Given these considerations the first function that produces C(n, d) can be defined as:

function C1(n::Integer, d::Integer)
    @assert d > 0 && n >= 0
    return sum(i -> binomial(BigInt(i + (n - d*i)), BigInt(i)), 1:n ÷ d; init=big"0")
end

Note that I use the init=big"0" initialization statement in the sum to ensure the
correct handling of the cases when n < d when we are given an empty collection to sum over.

The second approach

However, there is a different way how we can think of computing C(n, d).

Assume we know the values of C(n, d) for values of n smaller than the requested one.

We look at the last tile in our row.

If it is empty, then we are down to n-1 tiles to be filled.
This can be done in C(n-1, d) ways (remember that this value takes care
of the fact that at least one block of length d has to be used).

But what if the last tile in our row is filled with a block of length d?
Then we have two options. Either all other blocks are left gray (which gives us 1 combination)
or we are left with n-d tiles that are filled with at least one block of length d. The
second value is exactly C(n-d, d).

In summary we get that C(n, d) = C(n-1, d) + C(n-d, d) + 1.

This formula assumes n is at least d. But clearly for n < d
we have 0 ways to arrange the blocks.

Let us write down the code that performs the required computation:

function C2(n::Integer, d::Integer)
    @assert d > 0 && n >= 0
    npos = Dict{Int,BigInt}(i => 0 for i in 0:d-1)
    for j in d:n
        npos[j] = npos[j-1] + npos[j-d] + 1
    end
    return npos[n]
end

Note in the code that I used the npos dictionary to flexibly allow
for any potential integer values of n. The dictionary has
Dict{Int,BigInt} type, again, to ensure that the results of the computations
are stored correctly even if they are large.

Testing

Now we have two functions C1 and C2 that look completely differently.
Do they produce the same results. Let us check:

julia> using Test

julia> @testset "test C1 and C2 equality" begin
           for n in 0:200, d in 1:20
               @test C1(n, d) == C2(n, d)
           end
       end;
Test Summary:           | Pass  Total  Time
test C1 and C2 equality | 4020   4020  0.9s

Indeed we see that both C1 and C2 functions produce the same results.

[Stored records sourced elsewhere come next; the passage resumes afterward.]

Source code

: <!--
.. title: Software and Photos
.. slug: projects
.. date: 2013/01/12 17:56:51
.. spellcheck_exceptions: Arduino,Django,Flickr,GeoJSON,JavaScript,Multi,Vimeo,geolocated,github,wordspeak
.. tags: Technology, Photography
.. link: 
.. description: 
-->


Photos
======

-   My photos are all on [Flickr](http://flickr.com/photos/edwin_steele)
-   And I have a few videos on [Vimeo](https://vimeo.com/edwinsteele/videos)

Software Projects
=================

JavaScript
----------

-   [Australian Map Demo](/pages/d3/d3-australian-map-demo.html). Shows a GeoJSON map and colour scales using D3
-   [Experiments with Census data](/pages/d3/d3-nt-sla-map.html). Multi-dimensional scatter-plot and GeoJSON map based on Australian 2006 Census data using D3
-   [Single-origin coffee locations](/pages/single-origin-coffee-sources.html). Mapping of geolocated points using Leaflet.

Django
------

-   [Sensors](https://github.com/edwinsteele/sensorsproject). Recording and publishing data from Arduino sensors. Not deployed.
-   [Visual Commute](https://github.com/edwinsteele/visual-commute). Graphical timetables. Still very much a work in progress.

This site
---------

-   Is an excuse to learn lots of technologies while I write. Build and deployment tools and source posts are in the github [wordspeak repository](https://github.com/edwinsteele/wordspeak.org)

To convince ourselves that using arbitrary precision integers was indeed needed
let us check some example values of the functions:

julia> C1(200, 2)
453973694165307953197296969697410619233825

julia> C2(200, 2)
453973694165307953197296969697410619233825

julia> typemax(Int)
9223372036854775807

Indeed, if we were not careful, we would have an integer overflow issue.

Conclusions

As usual I will not show the value of the solution to the problem to encourage you
to run the code yourself. You can get it by executing either
sum(d -> C1(50, d), 2:4) or sum(d -> C2(50, d), 2:4).
(We have just checked that the value produced in both cases is the same).